(Source texts of formatted documents)
☆ ☆ ☆ ☆ ☆ ☆ ☆

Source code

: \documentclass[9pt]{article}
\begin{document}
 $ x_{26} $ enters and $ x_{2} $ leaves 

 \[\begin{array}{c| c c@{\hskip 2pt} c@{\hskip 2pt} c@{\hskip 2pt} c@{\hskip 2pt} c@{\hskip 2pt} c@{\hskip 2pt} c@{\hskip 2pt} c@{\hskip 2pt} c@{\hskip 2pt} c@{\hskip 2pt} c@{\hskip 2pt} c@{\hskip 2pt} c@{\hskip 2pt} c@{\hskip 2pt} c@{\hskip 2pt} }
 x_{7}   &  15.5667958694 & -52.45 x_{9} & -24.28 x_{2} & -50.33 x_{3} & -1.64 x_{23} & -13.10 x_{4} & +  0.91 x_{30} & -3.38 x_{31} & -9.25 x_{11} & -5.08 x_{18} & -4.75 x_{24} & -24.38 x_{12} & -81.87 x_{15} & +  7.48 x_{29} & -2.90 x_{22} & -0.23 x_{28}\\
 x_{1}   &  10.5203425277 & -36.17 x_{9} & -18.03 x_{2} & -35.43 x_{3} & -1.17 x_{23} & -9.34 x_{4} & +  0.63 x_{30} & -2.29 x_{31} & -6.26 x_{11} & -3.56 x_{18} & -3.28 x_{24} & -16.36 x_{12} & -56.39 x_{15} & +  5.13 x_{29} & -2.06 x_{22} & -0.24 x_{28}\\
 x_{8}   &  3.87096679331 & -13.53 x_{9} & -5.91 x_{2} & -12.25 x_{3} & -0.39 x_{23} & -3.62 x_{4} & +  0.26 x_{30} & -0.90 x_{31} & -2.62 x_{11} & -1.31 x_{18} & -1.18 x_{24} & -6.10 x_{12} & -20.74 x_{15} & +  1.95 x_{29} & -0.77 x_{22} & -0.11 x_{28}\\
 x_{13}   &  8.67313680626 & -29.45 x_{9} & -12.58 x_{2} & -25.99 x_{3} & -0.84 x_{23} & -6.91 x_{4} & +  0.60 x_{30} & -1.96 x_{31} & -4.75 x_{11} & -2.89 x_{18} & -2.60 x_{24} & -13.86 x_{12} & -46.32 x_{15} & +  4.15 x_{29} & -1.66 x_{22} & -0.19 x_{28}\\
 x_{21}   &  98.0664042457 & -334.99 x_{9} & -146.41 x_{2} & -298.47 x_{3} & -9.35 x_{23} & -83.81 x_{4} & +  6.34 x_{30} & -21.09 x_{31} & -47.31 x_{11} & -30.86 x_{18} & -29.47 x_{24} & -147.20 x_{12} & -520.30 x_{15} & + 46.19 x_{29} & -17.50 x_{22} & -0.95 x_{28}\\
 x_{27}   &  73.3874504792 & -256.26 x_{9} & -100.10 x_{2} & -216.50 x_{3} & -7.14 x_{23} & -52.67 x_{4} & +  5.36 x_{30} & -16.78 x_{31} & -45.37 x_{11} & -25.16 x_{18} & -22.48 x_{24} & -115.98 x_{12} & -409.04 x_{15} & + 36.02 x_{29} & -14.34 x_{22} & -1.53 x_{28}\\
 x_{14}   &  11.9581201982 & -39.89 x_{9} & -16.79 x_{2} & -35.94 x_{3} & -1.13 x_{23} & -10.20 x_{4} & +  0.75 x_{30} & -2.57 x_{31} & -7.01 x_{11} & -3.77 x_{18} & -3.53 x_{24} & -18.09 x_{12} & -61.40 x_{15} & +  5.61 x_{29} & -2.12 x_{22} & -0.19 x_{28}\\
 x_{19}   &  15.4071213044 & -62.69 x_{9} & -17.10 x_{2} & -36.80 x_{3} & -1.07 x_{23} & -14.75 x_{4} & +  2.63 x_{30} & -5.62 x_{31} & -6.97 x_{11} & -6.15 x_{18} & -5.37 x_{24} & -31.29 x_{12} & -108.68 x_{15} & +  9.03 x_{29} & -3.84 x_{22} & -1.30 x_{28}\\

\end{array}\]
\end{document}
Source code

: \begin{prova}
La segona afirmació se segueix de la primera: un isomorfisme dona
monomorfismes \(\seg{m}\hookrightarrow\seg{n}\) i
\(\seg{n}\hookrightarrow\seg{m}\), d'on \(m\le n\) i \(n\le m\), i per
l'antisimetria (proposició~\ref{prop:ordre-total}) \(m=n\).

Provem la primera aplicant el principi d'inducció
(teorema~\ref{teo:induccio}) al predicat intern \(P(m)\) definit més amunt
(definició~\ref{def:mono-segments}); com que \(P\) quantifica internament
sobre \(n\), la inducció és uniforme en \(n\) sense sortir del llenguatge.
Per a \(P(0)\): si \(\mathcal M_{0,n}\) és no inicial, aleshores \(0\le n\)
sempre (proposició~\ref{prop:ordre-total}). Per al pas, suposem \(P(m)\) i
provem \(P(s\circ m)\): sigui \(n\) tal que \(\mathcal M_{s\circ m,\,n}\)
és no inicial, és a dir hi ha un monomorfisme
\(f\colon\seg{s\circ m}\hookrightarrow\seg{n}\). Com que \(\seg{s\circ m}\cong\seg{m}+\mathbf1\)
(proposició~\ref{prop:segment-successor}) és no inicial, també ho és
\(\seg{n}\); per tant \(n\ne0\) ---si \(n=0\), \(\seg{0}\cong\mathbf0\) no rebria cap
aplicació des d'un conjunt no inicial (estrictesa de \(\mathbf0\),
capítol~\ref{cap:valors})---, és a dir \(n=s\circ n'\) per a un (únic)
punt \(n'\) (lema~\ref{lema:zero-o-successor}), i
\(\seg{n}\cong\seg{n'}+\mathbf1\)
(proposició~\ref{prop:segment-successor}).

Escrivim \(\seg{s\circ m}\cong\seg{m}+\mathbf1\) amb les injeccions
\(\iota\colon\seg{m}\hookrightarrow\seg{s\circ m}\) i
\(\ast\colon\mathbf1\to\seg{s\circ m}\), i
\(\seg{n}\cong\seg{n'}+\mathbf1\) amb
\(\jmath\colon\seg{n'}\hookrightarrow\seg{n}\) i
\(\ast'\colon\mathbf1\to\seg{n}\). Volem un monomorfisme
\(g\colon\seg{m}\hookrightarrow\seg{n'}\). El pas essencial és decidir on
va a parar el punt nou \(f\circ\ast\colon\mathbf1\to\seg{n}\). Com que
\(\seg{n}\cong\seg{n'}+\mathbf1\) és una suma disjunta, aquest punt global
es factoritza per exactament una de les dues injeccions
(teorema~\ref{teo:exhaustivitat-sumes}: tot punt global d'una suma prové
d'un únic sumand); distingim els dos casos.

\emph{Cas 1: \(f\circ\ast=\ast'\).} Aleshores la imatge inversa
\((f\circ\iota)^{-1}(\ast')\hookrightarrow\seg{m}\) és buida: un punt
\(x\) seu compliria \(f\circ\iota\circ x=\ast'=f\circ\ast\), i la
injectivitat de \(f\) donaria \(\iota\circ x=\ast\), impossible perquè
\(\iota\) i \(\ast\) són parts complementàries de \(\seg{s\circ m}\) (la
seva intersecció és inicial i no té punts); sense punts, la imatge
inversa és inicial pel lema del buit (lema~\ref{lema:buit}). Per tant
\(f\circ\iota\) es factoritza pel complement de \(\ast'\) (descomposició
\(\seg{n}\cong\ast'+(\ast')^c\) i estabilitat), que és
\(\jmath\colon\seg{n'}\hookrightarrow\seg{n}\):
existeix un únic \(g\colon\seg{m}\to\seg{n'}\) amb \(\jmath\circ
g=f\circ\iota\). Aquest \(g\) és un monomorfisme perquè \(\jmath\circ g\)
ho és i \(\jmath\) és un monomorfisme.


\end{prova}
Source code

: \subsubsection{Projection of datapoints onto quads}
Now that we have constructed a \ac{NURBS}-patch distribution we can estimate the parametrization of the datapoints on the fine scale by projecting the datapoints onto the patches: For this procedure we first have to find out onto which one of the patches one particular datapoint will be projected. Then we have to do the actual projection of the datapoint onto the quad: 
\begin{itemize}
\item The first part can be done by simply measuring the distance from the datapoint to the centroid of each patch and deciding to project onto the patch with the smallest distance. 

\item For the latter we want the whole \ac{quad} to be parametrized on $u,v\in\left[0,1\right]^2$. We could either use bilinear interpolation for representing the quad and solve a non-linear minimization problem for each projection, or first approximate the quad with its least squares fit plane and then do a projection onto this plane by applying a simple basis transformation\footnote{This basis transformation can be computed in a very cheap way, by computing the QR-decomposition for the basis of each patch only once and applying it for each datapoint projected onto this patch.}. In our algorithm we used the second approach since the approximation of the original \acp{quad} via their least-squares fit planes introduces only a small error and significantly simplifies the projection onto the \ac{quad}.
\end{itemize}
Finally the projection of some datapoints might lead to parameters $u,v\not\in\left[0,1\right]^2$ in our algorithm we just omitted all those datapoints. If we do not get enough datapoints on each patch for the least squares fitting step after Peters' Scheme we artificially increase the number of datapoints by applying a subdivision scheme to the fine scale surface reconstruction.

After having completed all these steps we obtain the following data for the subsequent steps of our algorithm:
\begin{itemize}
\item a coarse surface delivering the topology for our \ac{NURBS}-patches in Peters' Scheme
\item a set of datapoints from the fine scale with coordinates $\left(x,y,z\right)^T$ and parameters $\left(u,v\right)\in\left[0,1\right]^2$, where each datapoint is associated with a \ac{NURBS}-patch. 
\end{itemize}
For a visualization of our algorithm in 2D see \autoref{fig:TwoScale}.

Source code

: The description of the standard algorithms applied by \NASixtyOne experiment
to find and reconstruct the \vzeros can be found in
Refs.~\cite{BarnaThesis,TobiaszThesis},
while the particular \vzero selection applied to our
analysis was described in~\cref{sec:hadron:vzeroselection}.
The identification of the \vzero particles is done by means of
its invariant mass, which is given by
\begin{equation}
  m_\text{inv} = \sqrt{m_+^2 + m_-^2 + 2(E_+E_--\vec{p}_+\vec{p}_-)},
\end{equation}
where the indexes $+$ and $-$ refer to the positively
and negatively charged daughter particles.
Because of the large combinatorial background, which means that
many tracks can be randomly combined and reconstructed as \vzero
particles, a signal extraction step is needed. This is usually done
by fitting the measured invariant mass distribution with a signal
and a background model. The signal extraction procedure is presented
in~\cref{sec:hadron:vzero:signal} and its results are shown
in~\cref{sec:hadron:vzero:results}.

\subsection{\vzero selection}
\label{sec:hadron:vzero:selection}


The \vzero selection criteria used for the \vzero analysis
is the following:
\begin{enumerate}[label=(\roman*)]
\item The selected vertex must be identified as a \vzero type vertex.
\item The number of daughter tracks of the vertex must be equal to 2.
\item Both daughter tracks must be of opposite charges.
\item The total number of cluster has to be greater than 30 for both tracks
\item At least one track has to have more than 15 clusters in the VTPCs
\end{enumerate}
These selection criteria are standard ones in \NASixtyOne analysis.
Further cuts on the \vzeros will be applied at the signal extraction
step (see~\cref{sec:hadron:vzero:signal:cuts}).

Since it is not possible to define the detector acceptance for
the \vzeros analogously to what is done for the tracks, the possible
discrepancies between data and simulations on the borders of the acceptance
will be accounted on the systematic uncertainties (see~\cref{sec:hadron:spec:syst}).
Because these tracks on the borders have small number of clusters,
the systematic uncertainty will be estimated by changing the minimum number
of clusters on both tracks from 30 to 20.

☆ ☆ ☆ ☆ ☆ ☆ ☆

Description of the task
Restate word for word only the lines above from the line containing "existeix un únic" to the line containing "Finally the projection", both of them included.

Response
existeix un únic \(g\colon\seg{m}\to\seg{n'}\) amb \(\jmath\circ
g=f\circ\iota\). Aquest \(g\) és un monomorfisme perquè \(\jmath\circ g\)
ho és i \(\jmath\) és un monomorfisme.


\end{prova}
Source code

: \subsubsection{Projection of datapoints onto quads}
Now that we have constructed a \ac{NURBS}-patch distribution we can estimate the parametrization of the datapoints on the fine scale by projecting the datapoints onto the patches: For this procedure we first have to find out onto which one of the patches one particular datapoint will be projected. Then we have to do the actual projection of the datapoint onto the quad: 
\begin{itemize}
\item The first part can be done by simply measuring the distance from the datapoint to the centroid of each patch and deciding to project onto the patch with the smallest distance. 

\item For the latter we want the whole \ac{quad} to be parametrized on $u,v\in\left[0,1\right]^2$. We could either use bilinear interpolation for representing the quad and solve a non-linear minimization problem for each projection, or first approximate the quad with its least squares fit plane and then do a projection onto this plane by applying a simple basis transformation\footnote{This basis transformation can be computed in a very cheap way, by computing the QR-decomposition for the basis of each patch only once and applying it for each datapoint projected onto this patch.}. In our algorithm we used the second approach since the approximation of the original \acp{quad} via their least-squares fit planes introduces only a small error and significantly simplifies the projection onto the \ac{quad}.
\end{itemize}
Finally the projection of some datapoints might lead to parameters $u,v\not\in\left[0,1\right]^2$ in our algorithm we just omitted all those datapoints. If we do not get enough datapoints on each patch for the least squares fitting step after Peters' Scheme we artificially increase the number of datapoints by applying a subdivision scheme to the fine scale surface reconstruction.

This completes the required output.